Have a meeting coming up that was scheduled by a peer.   We both report to the same boss. 

I just received the materials for the meeting, not only has he volunteered individuals on my team for a project without checking with me, but also asked my team to mail a whole distribution list to volunteer for more work. 

He did not pre-wire any of this with me and I have several issues including:

- My staff is fully loaded and I'd like them working on the things I think are important

- His assignments, and the one individual who jumped up to volunteer for more work, do not match in terms of skill sets are will be setup for failure

- I disagree with the whole project approach

I'd welcome the opportunity to talk to this individual, but he says he is busy until the meeting and will not have time to discuss prior. 
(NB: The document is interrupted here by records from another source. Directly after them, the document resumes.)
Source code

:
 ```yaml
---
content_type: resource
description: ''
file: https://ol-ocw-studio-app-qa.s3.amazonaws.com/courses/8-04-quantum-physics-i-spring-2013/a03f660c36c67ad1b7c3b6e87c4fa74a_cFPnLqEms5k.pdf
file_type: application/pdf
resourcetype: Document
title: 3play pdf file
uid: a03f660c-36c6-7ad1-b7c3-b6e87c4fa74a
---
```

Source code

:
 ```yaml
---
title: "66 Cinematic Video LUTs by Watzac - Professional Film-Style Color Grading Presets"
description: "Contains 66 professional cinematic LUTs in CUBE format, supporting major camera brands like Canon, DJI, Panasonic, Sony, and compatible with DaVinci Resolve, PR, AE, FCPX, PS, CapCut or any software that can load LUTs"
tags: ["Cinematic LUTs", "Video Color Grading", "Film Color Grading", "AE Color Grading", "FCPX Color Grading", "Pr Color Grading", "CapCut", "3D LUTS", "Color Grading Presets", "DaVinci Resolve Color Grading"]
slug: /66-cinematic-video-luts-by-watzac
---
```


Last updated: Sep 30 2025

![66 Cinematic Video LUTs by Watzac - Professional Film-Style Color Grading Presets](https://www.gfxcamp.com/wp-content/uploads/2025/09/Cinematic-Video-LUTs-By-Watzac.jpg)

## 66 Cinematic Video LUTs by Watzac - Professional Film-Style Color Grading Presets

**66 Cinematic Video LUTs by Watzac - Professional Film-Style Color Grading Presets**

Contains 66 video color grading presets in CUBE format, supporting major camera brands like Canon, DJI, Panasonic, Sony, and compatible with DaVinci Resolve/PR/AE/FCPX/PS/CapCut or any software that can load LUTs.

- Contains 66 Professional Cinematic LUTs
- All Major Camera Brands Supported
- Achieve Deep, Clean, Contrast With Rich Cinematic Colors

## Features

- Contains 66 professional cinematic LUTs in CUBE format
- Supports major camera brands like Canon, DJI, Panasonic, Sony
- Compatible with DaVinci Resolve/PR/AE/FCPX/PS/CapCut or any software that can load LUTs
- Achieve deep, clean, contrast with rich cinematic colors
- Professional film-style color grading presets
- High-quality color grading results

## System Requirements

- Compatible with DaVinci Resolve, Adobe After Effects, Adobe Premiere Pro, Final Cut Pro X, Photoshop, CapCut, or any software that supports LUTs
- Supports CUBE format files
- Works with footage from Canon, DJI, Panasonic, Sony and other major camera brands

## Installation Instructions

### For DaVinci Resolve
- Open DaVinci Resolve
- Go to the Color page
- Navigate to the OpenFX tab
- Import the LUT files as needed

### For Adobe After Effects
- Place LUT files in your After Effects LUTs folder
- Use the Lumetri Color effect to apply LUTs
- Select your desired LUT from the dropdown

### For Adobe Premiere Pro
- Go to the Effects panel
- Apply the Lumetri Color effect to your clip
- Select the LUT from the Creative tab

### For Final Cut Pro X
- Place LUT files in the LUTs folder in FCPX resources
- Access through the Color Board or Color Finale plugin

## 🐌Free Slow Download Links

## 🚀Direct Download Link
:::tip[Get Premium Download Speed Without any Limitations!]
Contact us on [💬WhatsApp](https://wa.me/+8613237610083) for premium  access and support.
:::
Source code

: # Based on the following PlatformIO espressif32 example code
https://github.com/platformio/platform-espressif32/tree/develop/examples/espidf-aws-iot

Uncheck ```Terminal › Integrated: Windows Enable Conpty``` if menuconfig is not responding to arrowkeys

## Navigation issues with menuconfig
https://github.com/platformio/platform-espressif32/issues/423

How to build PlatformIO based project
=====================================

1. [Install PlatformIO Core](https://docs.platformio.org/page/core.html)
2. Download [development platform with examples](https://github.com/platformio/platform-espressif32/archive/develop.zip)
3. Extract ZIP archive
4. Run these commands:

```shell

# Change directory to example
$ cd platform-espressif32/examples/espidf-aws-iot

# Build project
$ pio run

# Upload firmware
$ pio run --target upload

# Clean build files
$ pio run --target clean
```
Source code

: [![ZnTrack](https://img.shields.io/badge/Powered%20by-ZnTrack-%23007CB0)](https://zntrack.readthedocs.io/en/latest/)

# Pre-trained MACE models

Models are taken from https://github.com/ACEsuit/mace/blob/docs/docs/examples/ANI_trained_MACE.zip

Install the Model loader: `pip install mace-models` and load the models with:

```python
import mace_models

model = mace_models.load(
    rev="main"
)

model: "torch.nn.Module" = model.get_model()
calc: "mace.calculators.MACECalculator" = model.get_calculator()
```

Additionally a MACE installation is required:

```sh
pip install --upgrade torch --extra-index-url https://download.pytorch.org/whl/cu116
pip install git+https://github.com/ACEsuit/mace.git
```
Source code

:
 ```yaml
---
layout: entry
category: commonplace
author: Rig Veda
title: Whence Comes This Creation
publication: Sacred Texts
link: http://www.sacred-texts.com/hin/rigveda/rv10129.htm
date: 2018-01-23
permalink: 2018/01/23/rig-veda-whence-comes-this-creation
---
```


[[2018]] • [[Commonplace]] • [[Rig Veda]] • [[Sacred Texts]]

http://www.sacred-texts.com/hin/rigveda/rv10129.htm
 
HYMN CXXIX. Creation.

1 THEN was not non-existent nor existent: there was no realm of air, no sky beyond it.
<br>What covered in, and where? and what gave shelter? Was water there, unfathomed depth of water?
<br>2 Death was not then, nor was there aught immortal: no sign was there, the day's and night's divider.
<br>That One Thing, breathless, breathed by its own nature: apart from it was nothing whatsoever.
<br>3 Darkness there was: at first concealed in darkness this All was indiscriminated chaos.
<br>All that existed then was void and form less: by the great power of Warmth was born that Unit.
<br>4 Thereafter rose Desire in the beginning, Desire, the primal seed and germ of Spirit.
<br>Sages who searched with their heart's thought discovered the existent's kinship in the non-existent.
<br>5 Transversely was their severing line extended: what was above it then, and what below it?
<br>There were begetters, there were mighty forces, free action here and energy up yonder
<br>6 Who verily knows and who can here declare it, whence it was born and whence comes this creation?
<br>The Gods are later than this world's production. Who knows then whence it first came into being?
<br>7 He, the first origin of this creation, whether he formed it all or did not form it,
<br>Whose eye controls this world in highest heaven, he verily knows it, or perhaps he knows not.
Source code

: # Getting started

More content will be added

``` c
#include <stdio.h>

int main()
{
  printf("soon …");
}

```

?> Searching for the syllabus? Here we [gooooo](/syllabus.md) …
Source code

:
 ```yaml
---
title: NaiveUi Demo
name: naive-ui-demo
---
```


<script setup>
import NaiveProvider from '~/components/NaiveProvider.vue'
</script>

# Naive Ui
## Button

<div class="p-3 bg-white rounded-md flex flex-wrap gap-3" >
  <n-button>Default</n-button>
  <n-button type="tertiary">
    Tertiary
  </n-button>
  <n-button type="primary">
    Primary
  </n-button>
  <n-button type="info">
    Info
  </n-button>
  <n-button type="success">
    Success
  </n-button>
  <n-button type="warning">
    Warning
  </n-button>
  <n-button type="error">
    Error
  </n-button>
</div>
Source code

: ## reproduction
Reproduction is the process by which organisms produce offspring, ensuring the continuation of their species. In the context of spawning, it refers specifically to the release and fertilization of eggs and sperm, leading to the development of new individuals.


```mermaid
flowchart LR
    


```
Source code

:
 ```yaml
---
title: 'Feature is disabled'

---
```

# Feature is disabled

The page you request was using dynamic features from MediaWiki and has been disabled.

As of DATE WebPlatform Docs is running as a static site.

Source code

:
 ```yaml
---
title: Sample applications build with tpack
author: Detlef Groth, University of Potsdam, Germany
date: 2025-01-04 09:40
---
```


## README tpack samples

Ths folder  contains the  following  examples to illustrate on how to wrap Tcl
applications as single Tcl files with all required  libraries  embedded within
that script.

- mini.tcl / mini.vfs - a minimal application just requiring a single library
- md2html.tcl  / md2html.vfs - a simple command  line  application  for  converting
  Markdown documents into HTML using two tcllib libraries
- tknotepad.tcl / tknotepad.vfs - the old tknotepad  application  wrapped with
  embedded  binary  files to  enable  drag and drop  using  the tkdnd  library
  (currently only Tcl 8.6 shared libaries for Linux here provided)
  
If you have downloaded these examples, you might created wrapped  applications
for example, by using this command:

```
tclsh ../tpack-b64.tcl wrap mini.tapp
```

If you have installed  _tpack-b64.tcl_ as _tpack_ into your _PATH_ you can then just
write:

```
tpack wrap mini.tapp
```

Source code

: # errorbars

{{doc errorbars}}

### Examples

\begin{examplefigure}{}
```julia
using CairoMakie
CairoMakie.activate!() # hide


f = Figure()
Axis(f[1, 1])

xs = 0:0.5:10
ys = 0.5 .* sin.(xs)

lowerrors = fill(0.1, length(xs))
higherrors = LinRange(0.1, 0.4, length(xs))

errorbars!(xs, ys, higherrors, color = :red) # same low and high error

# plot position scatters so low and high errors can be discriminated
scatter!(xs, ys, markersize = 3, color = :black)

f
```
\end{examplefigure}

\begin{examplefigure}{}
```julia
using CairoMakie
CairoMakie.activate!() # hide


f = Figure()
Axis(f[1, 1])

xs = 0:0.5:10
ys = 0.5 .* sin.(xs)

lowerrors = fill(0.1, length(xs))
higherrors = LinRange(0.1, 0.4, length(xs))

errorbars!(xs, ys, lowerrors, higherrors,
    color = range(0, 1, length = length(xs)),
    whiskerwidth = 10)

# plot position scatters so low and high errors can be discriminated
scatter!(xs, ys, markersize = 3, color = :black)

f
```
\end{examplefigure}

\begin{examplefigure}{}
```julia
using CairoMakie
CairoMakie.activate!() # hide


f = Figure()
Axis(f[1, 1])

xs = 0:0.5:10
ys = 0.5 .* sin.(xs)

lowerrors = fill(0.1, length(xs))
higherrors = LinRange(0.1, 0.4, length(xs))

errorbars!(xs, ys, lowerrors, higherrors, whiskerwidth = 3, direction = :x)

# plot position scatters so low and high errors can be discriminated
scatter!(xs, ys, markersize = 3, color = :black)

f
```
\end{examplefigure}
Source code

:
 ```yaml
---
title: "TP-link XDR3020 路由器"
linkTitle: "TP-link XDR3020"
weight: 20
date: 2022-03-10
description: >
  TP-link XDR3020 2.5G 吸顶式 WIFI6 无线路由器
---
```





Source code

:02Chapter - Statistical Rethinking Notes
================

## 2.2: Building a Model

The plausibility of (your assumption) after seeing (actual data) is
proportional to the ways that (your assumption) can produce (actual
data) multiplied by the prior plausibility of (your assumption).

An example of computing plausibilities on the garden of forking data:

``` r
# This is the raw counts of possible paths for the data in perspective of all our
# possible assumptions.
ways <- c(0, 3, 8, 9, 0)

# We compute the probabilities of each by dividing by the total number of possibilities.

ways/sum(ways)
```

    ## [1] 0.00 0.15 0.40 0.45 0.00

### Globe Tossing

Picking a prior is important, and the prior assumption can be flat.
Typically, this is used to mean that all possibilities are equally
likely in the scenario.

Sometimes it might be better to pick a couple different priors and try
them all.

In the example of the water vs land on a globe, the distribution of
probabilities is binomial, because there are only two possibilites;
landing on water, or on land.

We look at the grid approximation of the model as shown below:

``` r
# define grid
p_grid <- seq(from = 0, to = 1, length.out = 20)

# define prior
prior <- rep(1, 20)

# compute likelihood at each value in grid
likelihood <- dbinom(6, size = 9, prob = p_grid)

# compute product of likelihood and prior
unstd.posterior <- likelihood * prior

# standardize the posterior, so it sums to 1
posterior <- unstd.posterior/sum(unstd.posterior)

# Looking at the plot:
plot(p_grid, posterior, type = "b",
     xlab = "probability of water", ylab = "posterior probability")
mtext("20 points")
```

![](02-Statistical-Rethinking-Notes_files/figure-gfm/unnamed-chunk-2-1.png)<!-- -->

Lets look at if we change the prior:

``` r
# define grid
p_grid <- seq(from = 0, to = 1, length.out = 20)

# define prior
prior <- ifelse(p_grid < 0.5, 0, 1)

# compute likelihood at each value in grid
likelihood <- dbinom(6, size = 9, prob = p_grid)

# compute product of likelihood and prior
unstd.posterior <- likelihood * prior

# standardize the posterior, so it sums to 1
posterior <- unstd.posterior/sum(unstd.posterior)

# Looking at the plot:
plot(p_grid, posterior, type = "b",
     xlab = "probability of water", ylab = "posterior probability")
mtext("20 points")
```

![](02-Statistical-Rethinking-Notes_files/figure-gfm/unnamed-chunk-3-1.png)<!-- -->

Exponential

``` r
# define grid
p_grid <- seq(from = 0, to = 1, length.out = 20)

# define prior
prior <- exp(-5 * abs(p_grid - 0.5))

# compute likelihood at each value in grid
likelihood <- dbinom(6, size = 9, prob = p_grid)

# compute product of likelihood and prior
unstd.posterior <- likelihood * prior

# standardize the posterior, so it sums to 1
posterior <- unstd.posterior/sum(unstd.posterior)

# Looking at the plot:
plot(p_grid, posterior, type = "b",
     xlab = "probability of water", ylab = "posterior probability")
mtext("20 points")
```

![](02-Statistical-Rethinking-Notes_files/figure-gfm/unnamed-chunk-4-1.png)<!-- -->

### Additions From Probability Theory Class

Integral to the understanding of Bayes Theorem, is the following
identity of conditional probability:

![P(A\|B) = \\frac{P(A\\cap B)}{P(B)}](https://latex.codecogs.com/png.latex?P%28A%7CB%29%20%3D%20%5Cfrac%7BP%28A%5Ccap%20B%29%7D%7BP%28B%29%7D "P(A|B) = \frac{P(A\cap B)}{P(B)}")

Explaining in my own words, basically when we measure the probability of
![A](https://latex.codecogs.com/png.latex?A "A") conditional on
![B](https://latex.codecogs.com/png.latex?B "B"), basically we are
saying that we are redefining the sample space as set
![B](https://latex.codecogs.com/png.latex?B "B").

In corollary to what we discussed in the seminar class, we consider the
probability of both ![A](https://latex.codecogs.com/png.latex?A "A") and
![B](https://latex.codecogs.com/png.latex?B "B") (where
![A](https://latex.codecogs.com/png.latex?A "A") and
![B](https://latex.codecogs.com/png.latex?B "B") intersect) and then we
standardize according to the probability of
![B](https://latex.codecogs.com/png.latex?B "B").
So, do I call him out at the meeting, in front of our manager, several of our peers, and several members of both of our teams?  Not sure I want to wait until after the meeting in case our manager buys in.



GlennR's picture

NO!!!!! Handle this privately. I would first discuss this with your boss to make sure you haven't been left out of the loop on key details. Frame the conversation as you updating your boss and letting him or her know what you plan to do about it. Not as a "what should I do?" Or complaining that the peer didn't consult you. This is your chance to demonstrate to your boss that you can handle peer conflict as a professional.

Next solicit his or her advice. Assuming your boss has your back, communicate your intention to disapprove your peer's action to him by personal visit, phone, or email.

He failed to pre-wire you. Do not commit the same sin.


JustHere's picture

Is he busy to reply to an email?  He doesn't have 5 minutes to clarify how this was initiated?  Something isn't right. 

Well, it sounds like an ambush, which is odd, but let's assume the best and that there was some sort of communication break down (it does happen).  As Glenn suggested, maybe something occurred behind the scenes that you aren't privy to.  Now, if you can't get any info from anyone, you could bring it up at the meeting, just be professional about it, don't take it personal.  When it's presented, offer options, and make your suggestions in terms of focusing on the success of the project, for example, "I think if we did it this way, we'd have more success", and define success to whatever is important to you guys (saving money,  fast turn around, etc.).  If you turn it into a discussion, then it's more comfortable.  When that's all done and you are in private, give hime feedback in a friendly way about you not being in the loop.  I'd do it by asking questions: "hey, John.  Did I miss an email or voicemail about the XYZ project you presented?  I wasn't sure what was going on when I saw your email"... and take it from there.

Please do report back what occurs.

dmb41carter36's picture

Talk to him! Whatever you do, don't wait until the boss meeting. Offer to buy him lunch, to get over the time commitment. Join him as he walks to his next meeting. Or send an email as Nevermind suggests. Let him know that you really need to talk to him and that is a very serious issue.

Needless to say, the words you use are really important here. You need to approach this gently. Totally agree with Nevermind on how to frame it, in terms of "I must have missed something, please fill me in."